62.  verzoekt zijn Voorzitter deze resolutie te doen toekomen aan de Raad en de Commissie.

(1) PB L 255 van 30.9.2005, blz. 22.
(2) PB C 76 E van 25.3.2010, blz. 42.
(3) Aangenomen teksten, P7_TA(2011)0145.
(4) http://ec.europa.eu/internal_market/qualifications/docs/news/20110706-summary-replies-public-consultation-pdq_en.pdf.
(5) http://ec.europa.eu/internal_market/qualifications/docs/news/20110706-evaluation-directive-200536ec_en.pdf.
(6) Europese Commissie, „Evaluation of the Professional Qualifications Directive”, Brussel, 5 juli 2011.

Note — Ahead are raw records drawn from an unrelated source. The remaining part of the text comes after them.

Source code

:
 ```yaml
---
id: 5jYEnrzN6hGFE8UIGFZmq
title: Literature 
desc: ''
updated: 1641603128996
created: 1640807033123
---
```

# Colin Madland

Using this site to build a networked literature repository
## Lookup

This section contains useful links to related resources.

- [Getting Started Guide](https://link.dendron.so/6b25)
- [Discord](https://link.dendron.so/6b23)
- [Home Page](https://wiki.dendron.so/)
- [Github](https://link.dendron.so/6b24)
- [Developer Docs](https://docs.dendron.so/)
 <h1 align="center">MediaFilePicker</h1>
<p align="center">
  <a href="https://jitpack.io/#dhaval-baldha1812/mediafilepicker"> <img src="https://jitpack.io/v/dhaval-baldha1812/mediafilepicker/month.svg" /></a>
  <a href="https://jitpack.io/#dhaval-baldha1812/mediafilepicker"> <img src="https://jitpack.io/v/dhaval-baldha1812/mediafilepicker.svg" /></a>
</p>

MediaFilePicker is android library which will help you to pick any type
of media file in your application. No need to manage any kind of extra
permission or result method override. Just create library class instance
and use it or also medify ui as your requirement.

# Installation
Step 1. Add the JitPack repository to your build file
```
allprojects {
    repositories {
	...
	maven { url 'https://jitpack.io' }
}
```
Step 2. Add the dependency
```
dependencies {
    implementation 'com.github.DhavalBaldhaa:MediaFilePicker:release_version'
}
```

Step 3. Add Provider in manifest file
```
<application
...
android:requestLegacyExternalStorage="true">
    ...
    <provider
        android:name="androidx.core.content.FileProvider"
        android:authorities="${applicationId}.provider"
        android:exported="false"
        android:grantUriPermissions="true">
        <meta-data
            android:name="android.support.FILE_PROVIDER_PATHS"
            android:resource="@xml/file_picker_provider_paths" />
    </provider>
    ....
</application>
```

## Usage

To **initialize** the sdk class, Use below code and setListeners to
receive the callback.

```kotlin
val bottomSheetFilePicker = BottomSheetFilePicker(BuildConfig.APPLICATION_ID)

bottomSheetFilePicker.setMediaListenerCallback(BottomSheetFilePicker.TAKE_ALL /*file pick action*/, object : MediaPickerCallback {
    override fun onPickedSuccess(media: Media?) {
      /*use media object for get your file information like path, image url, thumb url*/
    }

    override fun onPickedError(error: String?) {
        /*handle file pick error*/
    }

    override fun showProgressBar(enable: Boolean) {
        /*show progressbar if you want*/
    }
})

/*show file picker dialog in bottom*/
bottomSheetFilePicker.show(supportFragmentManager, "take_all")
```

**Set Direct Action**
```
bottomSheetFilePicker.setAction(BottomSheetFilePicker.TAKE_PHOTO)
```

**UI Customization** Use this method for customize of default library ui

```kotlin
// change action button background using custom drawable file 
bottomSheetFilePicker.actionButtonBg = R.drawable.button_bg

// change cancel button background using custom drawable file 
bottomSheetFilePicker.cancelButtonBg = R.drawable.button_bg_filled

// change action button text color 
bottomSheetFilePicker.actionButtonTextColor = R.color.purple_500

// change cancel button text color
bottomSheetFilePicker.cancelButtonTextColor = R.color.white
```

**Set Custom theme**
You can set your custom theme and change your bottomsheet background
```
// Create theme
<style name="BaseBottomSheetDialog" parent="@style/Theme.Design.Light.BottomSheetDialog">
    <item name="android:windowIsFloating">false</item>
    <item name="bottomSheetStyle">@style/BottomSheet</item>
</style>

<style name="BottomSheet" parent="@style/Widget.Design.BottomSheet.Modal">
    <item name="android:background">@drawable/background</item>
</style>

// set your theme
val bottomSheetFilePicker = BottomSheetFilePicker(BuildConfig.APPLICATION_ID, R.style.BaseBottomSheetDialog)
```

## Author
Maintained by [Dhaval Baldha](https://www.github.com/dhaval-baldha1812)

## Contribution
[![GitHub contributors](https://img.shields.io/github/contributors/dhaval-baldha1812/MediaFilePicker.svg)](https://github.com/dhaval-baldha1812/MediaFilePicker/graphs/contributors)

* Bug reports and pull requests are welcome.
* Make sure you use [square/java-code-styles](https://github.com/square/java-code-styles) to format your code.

(7) Europese Commissie, DG MARKT, SOLVIT-verslag 2010: Development and Performance of the SOLVIT-network in 2010, (2011).
(8) Europese Commissie - Flash Eurobarometer, „Youth on the Move: Analytical Report, mei 2011.
(9) Voorstel voor een Verordening van het Europees Parlement en de Raad betreffende de administratieve samenwerking via het Informatiesysteem interne markt („de IMI-verordening”), (COM(2011)0522).
(10) Uitspraak van het Hof van Justitie van 13 november 2003 in zaak C-313/01, Morgenbesser, Jurispr. I-13467.